Lung_Cancer_adaptive - Ethos

January 15, 2024 updated by: University Hospital, Essen

Online-adaptive Radiotherapy in Lung Cancer

In patients with lung carcinoma who receive radiotherapy preoperatively or alternatively curative, high-dose radiotherapy instead of surgery, there are also deformations of the thorax from fraction to fraction.

Currently, ART for lung carcinomas is carried out as part of patient care in the radiotherapy clinic. Patients are irradiated during repeated breath-holding manoeuvres in deep inspiration. The breath-holding manoeuvre is practised several times before the daily irradiation. An optical surface detection device is available for this purpose, which is used to compare the body surface in the patient's thorax area on the treatment table with the target surface to be achieved during radiotherapy planning, which took place days before the current fraction. If the target surface is reproducibly achieved, a conebeam CT is taken to determine the current tumour extent and the deformations occurring in comparison to the dose distribution to be applied. For this purpose, the normal tissues heart, lung and tracheal tree are automatically contoured by the Ethos therapy system in the cone-beam CT. A specialist physician and a physicist are present at the Ethos device during this process. These organ contours are used to determine the extent of the current target volume and the adaptive radiotherapy plan is adjusted to the new target volume. If the current tumour extent is not sufficiently covered by the initial radiotherapy plan planned for the series with its planned tolerances, or if the surrounding normal tissue is exposed to too much radiation, then the online adaptive radiotherapy plan for the current treatment is selected by the specialist. Otherwise, the initial radiotherapy plan is used by the planning CT as for IGRT.

The aim of this study is to treat patients in ART readiness on the Ethos therapy device over 10 radiotherapy fractions. The dose distribution is always compared with the adaptive and the initial series plan on the anatomy of the day by the specialist and medical physics expert. The ART plan is applied when dosimetric advantages are present. The aim of this study is to prospectively analyse in how many patients safety margins around the clinical target volume can be reduced with ART compared to IGRT. The percentage of patients who benefit from ART will be determined prospectively. The criterion for a relevant benefit from ART is the effective uniform dose (EUD) in the target volume with the accumulated dose distribution across the first 7 fractions.
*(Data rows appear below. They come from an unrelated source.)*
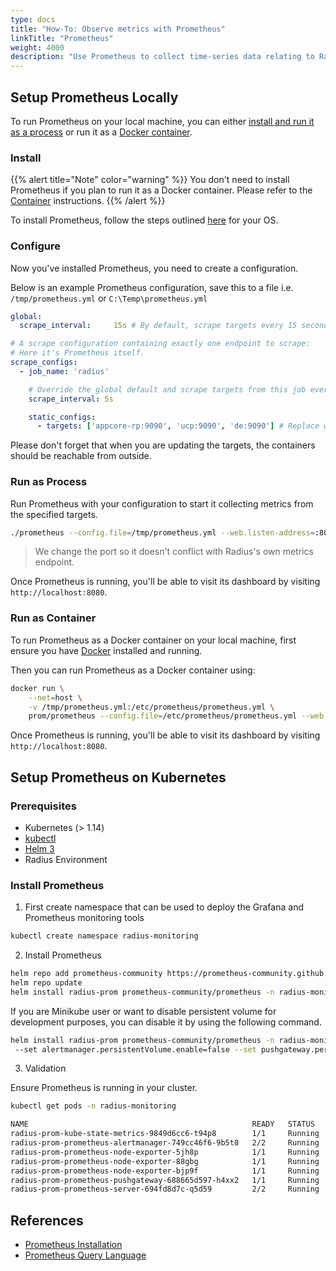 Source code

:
 ```yaml
---
type: docs
title: "How-To: Observe metrics with Prometheus"
linkTitle: "Prometheus"
weight: 4000
description: "Use Prometheus to collect time-series data relating to Radius and its components"
---
```


## Setup Prometheus Locally
To run Prometheus on your local machine, you can either [install and run it as a process](#install) or run it as a [Docker container](#Run-as-Container).

### Install
{{% alert title="Note" color="warning" %}}
You don't need to install Prometheus if you plan to run it as a Docker container. Please refer to the [Container](#run-as-container) instructions.
{{% /alert %}}

To install Prometheus, follow the steps outlined [here](https://prometheus.io/docs/prometheus/latest/getting_started/) for your OS.

### Configure
Now you've installed Prometheus, you need to create a configuration.

Below is an example Prometheus configuration, save this to a file i.e. `/tmp/prometheus.yml` or `C:\Temp\prometheus.yml`
```yaml
global:
  scrape_interval:     15s # By default, scrape targets every 15 seconds.

# A scrape configuration containing exactly one endpoint to scrape:
# Here it's Prometheus itself.
scrape_configs:
  - job_name: 'radius'

    # Override the global default and scrape targets from this job every 5 seconds.
    scrape_interval: 5s

    static_configs:
      - targets: ['appcore-rp:9090', 'ucp:9090', 'de:9090'] # Replace with Radius metrics port if not default
```
Please don't forget that when you are updating the targets, the containers should be reachable from outside.

### Run as Process
Run Prometheus with your configuration to start it collecting metrics from the specified targets.
```bash
./prometheus --config.file=/tmp/prometheus.yml --web.listen-address=:8080
```
> We change the port so it doesn't conflict with Radius's own metrics endpoint.

Once Prometheus is running, you'll be able to visit its dashboard by visiting `http://localhost:8080`.

### Run as Container
To run Prometheus as a Docker container on your local machine, first ensure you have [Docker](https://docs.docker.com/install/) installed and running.

Then you can run Prometheus as a Docker container using:
```bash
docker run \
    --net=host \
    -v /tmp/prometheus.yml:/etc/prometheus/prometheus.yml \
    prom/prometheus --config.file=/etc/prometheus/prometheus.yml --web.listen-address=:8080
```

Once Prometheus is running, you'll be able to visit its dashboard by visiting `http://localhost:8080`.

## Setup Prometheus on Kubernetes

### Prerequisites

- Kubernetes (> 1.14)
- [kubectl](https://kubernetes.io/docs/tasks/tools/)
- [Helm 3](https://helm.sh/)
- Radius Environment

### Install Prometheus

1.  First create namespace that can be used to deploy the Grafana and Prometheus monitoring tools

```bash
kubectl create namespace radius-monitoring
```

2. Install Prometheus

```bash
helm repo add prometheus-community https://prometheus-community.github.io/helm-charts
helm repo update
helm install radius-prom prometheus-community/prometheus -n radius-monitoring
```

If you are Minikube user or want to disable persistent volume for development purposes, you can disable it by using the following command.

```bash
helm install radius-prom prometheus-community/prometheus -n radius-monitoring
 --set alertmanager.persistentVolume.enable=false --set pushgateway.persistentVolume.enabled=false --set server.persistentVolume.enabled=false
```

3. Validation

Ensure Prometheus is running in your cluster.

```bash
kubectl get pods -n radius-monitoring

NAME                                                  READY   STATUS    RESTARTS   AGE
radius-prom-kube-state-metrics-9849d6cc6-t94p8        1/1     Running   0          4m58s
radius-prom-prometheus-alertmanager-749cc46f6-9b5t8   2/2     Running   0          4m58s
radius-prom-prometheus-node-exporter-5jh8p            1/1     Running   0          4m58s
radius-prom-prometheus-node-exporter-88gbg            1/1     Running   0          4m58s
radius-prom-prometheus-node-exporter-bjp9f            1/1     Running   0          4m58s
radius-prom-prometheus-pushgateway-688665d597-h4xx2   1/1     Running   0          4m58s
radius-prom-prometheus-server-694fd8d7c-q5d59         2/2     Running   0          4m58s
```

## References

* [Prometheus Installation](https://github.com/prometheus-community/helm-charts)
* [Prometheus Query Language](https://prometheus.io/docs/prometheus/latest/querying/basics/)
If the EUD is below 95% of the target dose with IGRT and above 95% of the target dose with ART, then an advantage is determined with ART. Patients with a benefit from ART receive ART for the further fractions of the series, while the others continue to be treated with IGRT.

Study Overview

Status

Recruiting

Conditions

Detailed Description

With online-adaptive radiotherapy (ART), the radiotherapy plan can be adapted to the anatomical changes before each radiotherapy fraction. The basis for adaptation is a cone-beam CT with the patient on the treatment table at the start of each radiotherapy fraction. Adaptive radiotherapy is a further development of image-guided radiotherapy (IGRT), which is now the basic standard in radiotherapy. Here, a cone beam CT is also performed at the start of each fraction, but this is only used to position the patient in relation to the radiation field arrangement of the initial radiation plan approved for the series, so that predefined landmarks match the target position in the planning CT as closely as possible. However, the radiotherapy plan itself cannot be adapted to deformations in the body during IGRT, e.g. due to different bowel and bladder fillings. IGRT is currently carried out on all linear accelerators at the radiotherapy clinic. For online adaptive radiotherapy (ART), which allows the radiotherapy plan to be adapted to the anatomical deformities of the day online on the treatment table, the ETHOS® radiotherapy system from Varian-Siemens has been available at the radiotherapy clinic for a year as a medical device with handling authorisation from the district government. This therapy device enables on-line adaptive plan adjustment within 10-20 minutes.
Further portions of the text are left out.